▶ What to produce
Leave out every picture and set down, exactly, the lines below from the one holding "On the other" up to and including the one holding "a few values.".

▶ Records to use
┌────────

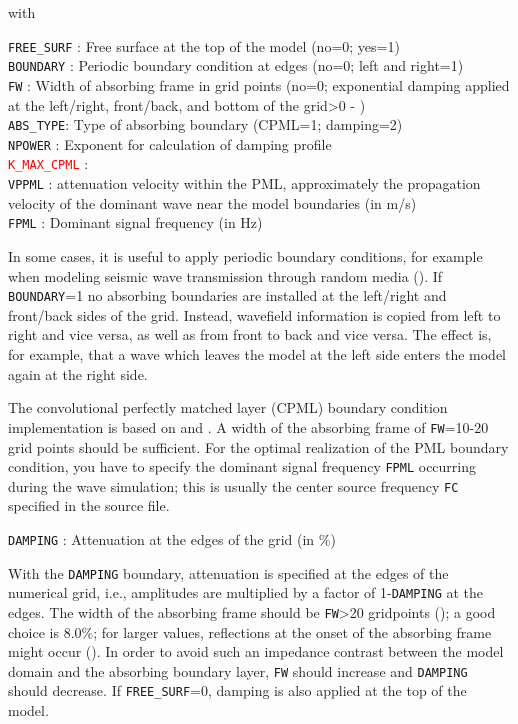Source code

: with

\texttt{FREE\_SURF} : Free surface at the top of the model (no=0; yes=1)\\
\texttt{BOUNDARY} : Periodic boundary condition at edges (no=0; left and right=1)\\ 
\texttt{FW} : Width of absorbing frame in grid points (no=0; exponential damping applied at the left/right, front/back, and bottom of the grid>0 - \cite{cerjan:85})\\
\texttt{ABS\_TYPE}: Type of absorbing boundary (CPML=1; damping=2)\\
\texttt{NPOWER} : Exponent for calculation of damping profile \\
\texttt{\textcolor{red}{K\_MAX\_CPML}} : \\
\texttt{VPPML} : attenuation velocity within the PML, approximately the propagation velocity of the dominant wave near the model boundaries (in m/s)\\
\texttt{FPML} : Dominant signal frequency (in Hz)

In some cases, it is useful to apply periodic boundary conditions, for example when modeling seismic wave transmission through random media (\cite{bohlen:02}). If \texttt{BOUNDARY}=1 no absorbing boundaries are installed at the left/right and front/back sides of the grid. Instead, wavefield information is copied from left to right and vice versa, as well as from front to back and vice versa. The effect is, for example, that a wave which leaves the model at the left side enters the model again at the right side.

The convolutional perfectly matched layer (CPML) boundary condition implementation is based on \citet{komatitsch:07} and \citet{martin:09}. A width of the absorbing frame of \texttt{FW}=10-20 grid points should be sufficient. For the optimal realization of the PML boundary condition, you have to specify the dominant signal frequency \texttt{FPML} occurring during the wave simulation; this is usually the center source frequency \texttt{FC} specified in the source file.

\texttt{DAMPING} : Attenuation at the edges of the grid (in \%)

With the \texttt{DAMPING} boundary, attenuation is specified at the edges of the numerical grid, i.e., amplitudes are multiplied by a factor of 1-\texttt{DAMPING} at the edges. The width of the absorbing frame should be \texttt{FW}>20 gridpoints (\cite{cerjan:85}); a good choice is 8.0$\%$; for larger values, reflections at the onset of the absorbing frame might occur (\cite{cerjan:85}). In order to avoid such an impedance contrast between the model domain and the absorbing boundary layer, \texttt{FW} should increase and \texttt{DAMPING} should decrease. If \texttt{FREE\_SURF}=0, damping is also applied at the top of the model.

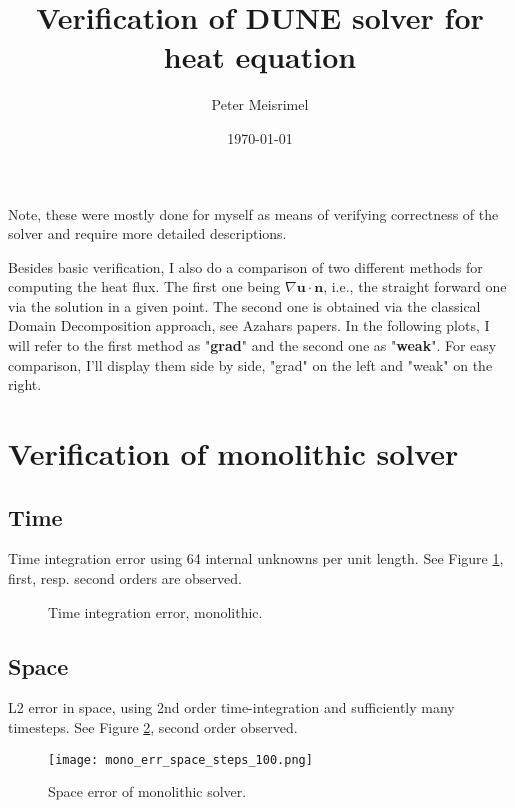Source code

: \documentclass[a4paper,10pt]{article}
\title{Verification of DUNE solver for heat equation}
\author{Peter Meisrimel}
\date{\today}
\begin{document}
\maketitle
\tableofcontents
\newpage

Note, these were mostly done for myself as means of verifying correctness of the solver and require more detailed descriptions. 

Besides basic verification, I also do a comparison of two different methods for computing the heat flux. The first one being $\nabla \bm{u} \cdot \bm{n}$, i.e., the straight forward one via the solution in a given point. The second one is obtained via the classical Domain Decomposition approach, see Azahars papers. In the following plots, I will refer to the first method as "\textbf{grad}" and the second one as "\textbf{weak}". For easy comparison, I'll display them side by side, "grad" on the left and "weak" on the right.

\section{Verification of monolithic solver}
\FloatBarrier
\subsection{Time}
Time integration error using 64 internal unknowns per unit length. See Figure \ref{FIG MONO TIME}, first, resp. second orders are observed.

\begin{figure}[ht!]
\caption{Time integration error, monolithic.}
\label{FIG MONO TIME}
\end{figure}
% 
\FloatBarrier
\subsection{Space}
L2 error in space, using 2nd order time-integration and sufficiently many timesteps. See Figure \ref{FIG MONO SPACE}, second order observed.

\begin{figure}[ht!]
\begin{center}
\texttt{[image: mono\_err\_space\_steps\_100.png]}
\caption{Space error of monolithic solver.}
\label{FIG MONO SPACE}
\end{center}
\end{figure}
% 
\FloatBarrier
\end{document}
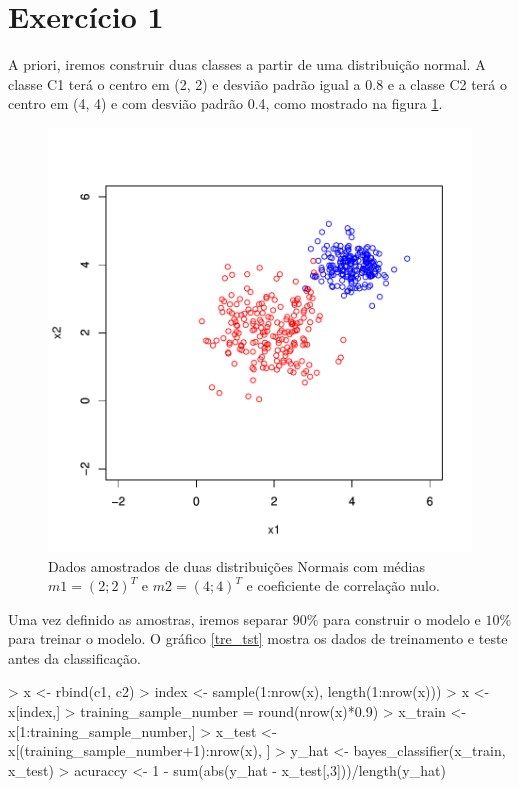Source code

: \documentclass[12pt]{article}
\begin{document}
\section{Exercício 1}

  \par A priori, iremos construir duas classes a partir de uma distribuição normal. A classe C1 terá o centro em (2, 2) e desvião padrão igual a 0.8 e a classe C2 terá o centro em  (4, 4) e com desvião padrão 0.4, como mostrado na figura \ref{ex1}. 
  
\begin{figure}[h]
\centering
\includegraphics{BayesClassifier-004}
\caption{Dados amostrados de duas distribuições Normais com médias $m1 = (2; 2)^T$
e $m2 = (4; 4)^T$ e coeficiente de correlação nulo.}
\label{ex1}
\end{figure}

\par Uma vez definido as amostras, iremos separar $90\%$ para construir o modelo e $10\%$ para treinar o modelo. O gráfico \ref{tre_tst} mostra os dados de treinamento e teste antes da classificação.
  
\begin{Schunk}
\begin{Sinput}
> x <- rbind(c1, c2)
> index <- sample(1:nrow(x), length(1:nrow(x)))
> x <- x[index,]
> training_sample_number = round(nrow(x)*0.9)
> x_train <- x[1:training_sample_number,]
> x_test <- x[(training_sample_number+1):nrow(x), ]
> y_hat <- bayes_classifier(x_train, x_test)
> acuraccy <- 1 - sum(abs(y_hat - x_test[,3]))/length(y_hat)
\end{Sinput}
\end{Schunk}
\end{document}
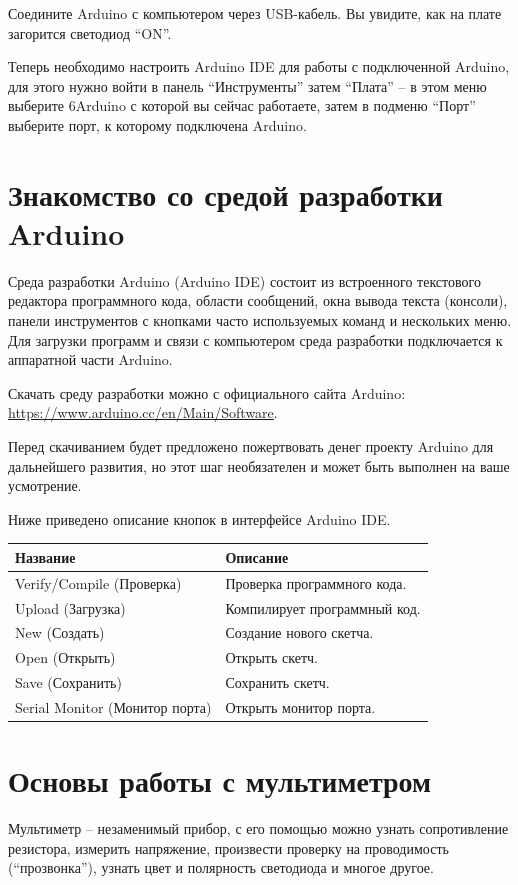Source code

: \documentclass[a4paper,twoside]{book}
\begin{document}
Соедините Arduino с компьютером через USB-кабель. Вы увидите, как на плате
загорится светодиод ``ON''.

Теперь необходимо настроить Arduino IDE для работы с подключенной Arduino, для
этого нужно войти в панель ``Инструменты'' затем ``Плата'' -- в этом меню
выберите 6Arduino с которой вы сейчас работаете, затем в подменю ``Порт''
выберите порт, к которому подключена Arduino.

\section{Знакомство со средой разработки Arduino}
Среда разработки Arduino (Arduino IDE) состоит из встроенного текстового
редактора программного кода, области сообщений, окна вывода текста (консоли),
панели инструментов с кнопками часто используемых команд и нескольких меню. Для
загрузки программ и связи с компьютером среда разработки подключается к
аппаратной части Arduino.

Скачать среду разработки можно с официального сайта Arduino:
\url{https://www.arduino.cc/en/Main/Software}.

Перед скачиванием будет предложено пожертвовать денег проекту Arduino для
дальнейшего развития, но этот шаг необязателен и может быть выполнен на ваше
усмотрение.

Ниже приведено описание кнопок в интерфейсе Arduino IDE.

\begin{tabular}{p{4cm}|p{6cm}}
  Название & Описание \\
  \hline \hline
  Verify/Compile (Проверка) & Проверка программного кода. \\
  \hline
  Upload (Загрузка) & Компилирует программный код.\\
  \hline
  New (Создать) & Создание нового скетча.\\
  \hline
  Open (Открыть) & Открыть скетч.\\
  \hline
  Save (Сохранить) & Сохранить скетч.\\
  \hline
  Serial Monitor (Монитор порта) & Открыть монитор порта.\\
\end{tabular}

\section{Основы работы с мультиметром}
Мультиметр -- незаменимый прибор, с его помощью можно узнать сопротивление
резистора, измерить напряжение, произвести проверку на проводимость
(``прозвонка''), узнать цвет и полярность светодиода и многое другое.
\end{document}
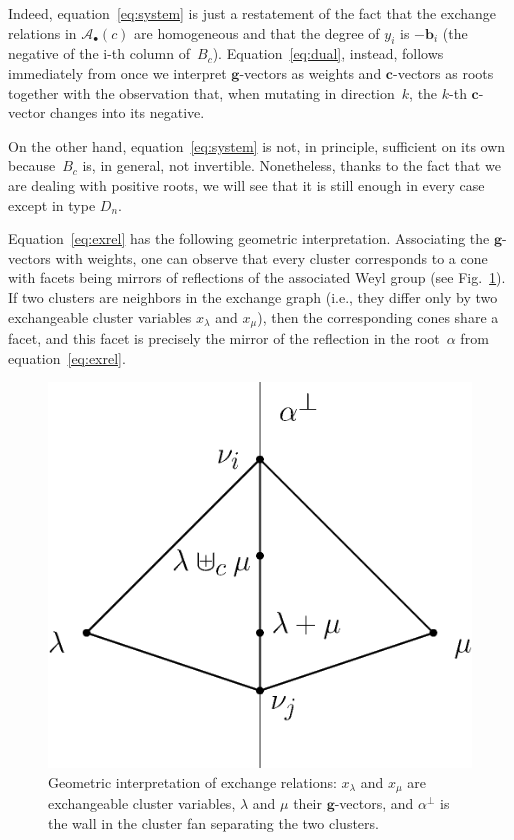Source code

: \documentclass[pdftex]{sigma}
\numberwithin{equation}{section}
\newcommand{\cA}{\mathcal{A}}
\newcommand{\bg}{\mathbf{g}}
\newcommand{\bc}{\mathbf{c}}
\newcommand{\bb}{\mathbf{b}}
\begin{document}
  Indeed, equation~\eqref{eq:system} is just a restatement of the fact that the exchange relations in $\cA_\bullet(c)$ are homogeneous and that the degree of $y_i$ is $-\bb_i$ (the negative of the i-th column of~$B_c$).
  Equation~\eqref{eq:dual}, instead, follows immediately from \cite[equation~(1.11)]{NZ12} once we interpret $\bg$-vectors as weights and $\bc$-vectors as roots together with the observation that, when mutating in direction~$k$, the $k$-th $\bc$-vector changes into its negative.

  On the other hand, equation~\eqref{eq:system} is not, in principle, suf\/f\/icient on its own because~$B_c$ is, in general, not invertible.
  Nonetheless, thanks to the fact that we are dealing with positive roots, we will see that it is still enough in every case except in type $D_n$.

  \begin{Remark} \label{geom}
    Equation~\eqref{eq:exrel} has the following geometric interpretation.
    Associating the $\bg$-vectors with weights, one can observe that every cluster corresponds to a cone with facets being mirrors of ref\/lections of the associated Weyl group (see Fig.~\ref{fig:exchange_relation}).
    If two clusters are neighbors in the exchange graph (i.e., they dif\/fer only by two exchangeable cluster variables $x_\lambda$ and $x_\mu$), then the corresponding cones share a facet, and this facet is precisely the mirror of the ref\/lection in the root~$\alpha$ from equation~\eqref{eq:exrel}.
    \begin{figure}[t] \centering
      \includegraphics[scale=0.4]{cones-section.eps}
      \caption{Geometric interpretation of exchange relations: $x_\lambda$ and $x_\mu$ are exchangeable cluster variables, $\lambda$ and $\mu$ their $\bg$-vectors, and $\alpha^\perp$ is the wall in the cluster fan separating the two clusters.} \label{fig:exchange_relation}
    \end{figure}
  \end{Remark}
\end{document}
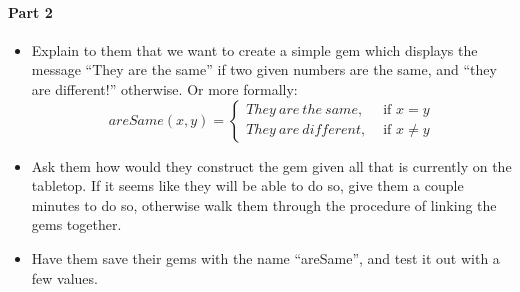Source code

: {		\paragraph{Part 2}
		
		\begin{itemize}
			\item Explain to them that we want to create a simple gem which displays the message ``They are the same'' if two given numbers are the same, and ``they are different!'' otherwise.  Or more formally:
$$
areSame\left(x,y\right) = \left\{ \begin{array}{cc}They\:are\:the\:same,&\mbox{ if } x=y\\They\:are\:different,&\mbox{ if } x \neq y\end{array}\right.
$$
			\item Ask them how would they construct the gem given all that is currently on the tabletop.  If it seems like they will be able to do so, give them a couple minutes to do so, otherwise walk them through the procedure of linking the gems together.
			\item Have them save their gems with the name ``areSame'', and test it out with a few values.
		\end{itemize}
	}	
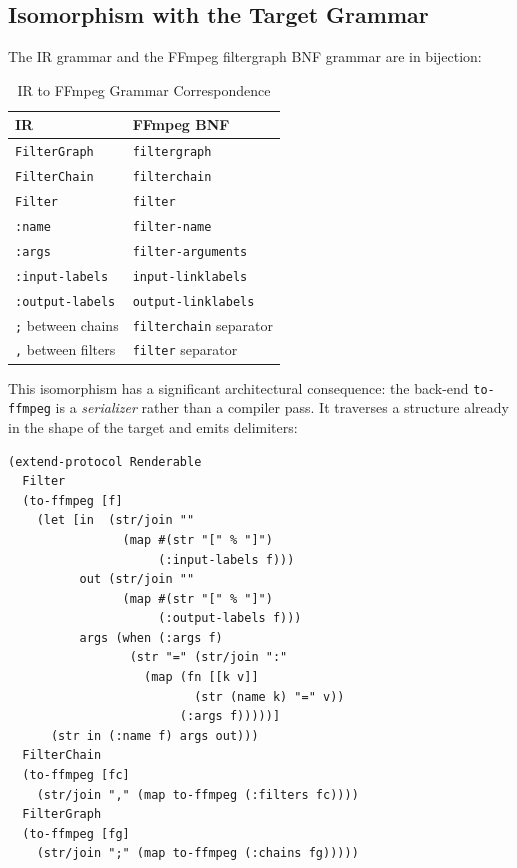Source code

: \documentclass[conference]{IEEEtran}
\begin{document}
\subsection{Isomorphism with the Target Grammar}

The IR grammar and the FFmpeg filtergraph BNF grammar are in bijection:

\begin{table}[htbp]
\centering
\caption{IR to FFmpeg Grammar Correspondence}
\label{tab:isomorphism}
\begin{tabular}{ll}
\toprule
\textbf{IR} & \textbf{FFmpeg BNF} \\
\midrule
\texttt{FilterGraph} & \texttt{filtergraph} \\
\texttt{FilterChain} & \texttt{filterchain} \\
\texttt{Filter} & \texttt{filter} \\
\texttt{:name} & \texttt{filter-name} \\
\texttt{:args} & \texttt{filter-arguments} \\
\texttt{:input-labels} & \texttt{input-linklabels} \\
\texttt{:output-labels} & \texttt{output-linklabels} \\
\texttt{;} between chains & \texttt{filterchain} separator \\
\texttt{,} between filters & \texttt{filter} separator \\
\bottomrule
\end{tabular}
\end{table}

This isomorphism has a significant architectural consequence: the back-end \texttt{to-ffmpeg} is a \emph{serializer} rather than a compiler pass. It traverses a structure already in the shape of the target and emits delimiters:

\begin{lstlisting}[caption={to-ffmpeg as serializer}]
(extend-protocol Renderable
  Filter
  (to-ffmpeg [f]
    (let [in  (str/join ""
                (map #(str "[" % "]")
                     (:input-labels f)))
          out (str/join ""
                (map #(str "[" % "]")
                     (:output-labels f)))
          args (when (:args f)
                 (str "=" (str/join ":"
                   (map (fn [[k v]]
                          (str (name k) "=" v))
                        (:args f)))))]
      (str in (:name f) args out)))
  FilterChain
  (to-ffmpeg [fc]
    (str/join "," (map to-ffmpeg (:filters fc))))
  FilterGraph
  (to-ffmpeg [fg]
    (str/join ";" (map to-ffmpeg (:chains fg)))))
\end{lstlisting}
\end{document}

└────────

▶ Output below
  On the other hand, equation~\eqref{eq:system} is not, in principle, suf\/f\/icient on its own because~$B_c$ is, in general, not invertible.
  Nonetheless, thanks to the fact that we are dealing with positive roots, we will see that it is still enough in every case except in type $D_n$.

  \begin{Remark} \label{geom}
    Equation~\eqref{eq:exrel} has the following geometric interpretation.
    Associating the $\bg$-vectors with weights, one can observe that every cluster corresponds to a cone with facets being mirrors of ref\/lections of the associated Weyl group (see Fig.~\ref{fig:exchange_relation}).
    If two clusters are neighbors in the exchange graph (i.e., they dif\/fer only by two exchangeable cluster variables $x_\lambda$ and $x_\mu$), then the corresponding cones share a facet, and this facet is precisely the mirror of the ref\/lection in the root~$\alpha$ from equation~\eqref{eq:exrel}.
    \begin{figure}[t] \centering
      \includegraphics[scale=0.4]{cones-section.eps}
      \caption{Geometric interpretation of exchange relations: $x_\lambda$ and $x_\mu$ are exchangeable cluster variables, $\lambda$ and $\mu$ their $\bg$-vectors, and $\alpha^\perp$ is the wall in the cluster fan separating the two clusters.} \label{fig:exchange_relation}
    \end{figure}
  \end{Remark}
\end{document}
Source code

: {		\paragraph{Part 2}
		
		\begin{itemize}
			\item Explain to them that we want to create a simple gem which displays the message ``They are the same'' if two given numbers are the same, and ``they are different!'' otherwise.  Or more formally:
$$
areSame\left(x,y\right) = \left\{ \begin{array}{cc}They\:are\:the\:same,&\mbox{ if } x=y\\They\:are\:different,&\mbox{ if } x \neq y\end{array}\right.
$$
			\item Ask them how would they construct the gem given all that is currently on the tabletop.  If it seems like they will be able to do so, give them a couple minutes to do so, otherwise walk them through the procedure of linking the gems together.
			\item Have them save their gems with the name ``areSame'', and test it out with a few values.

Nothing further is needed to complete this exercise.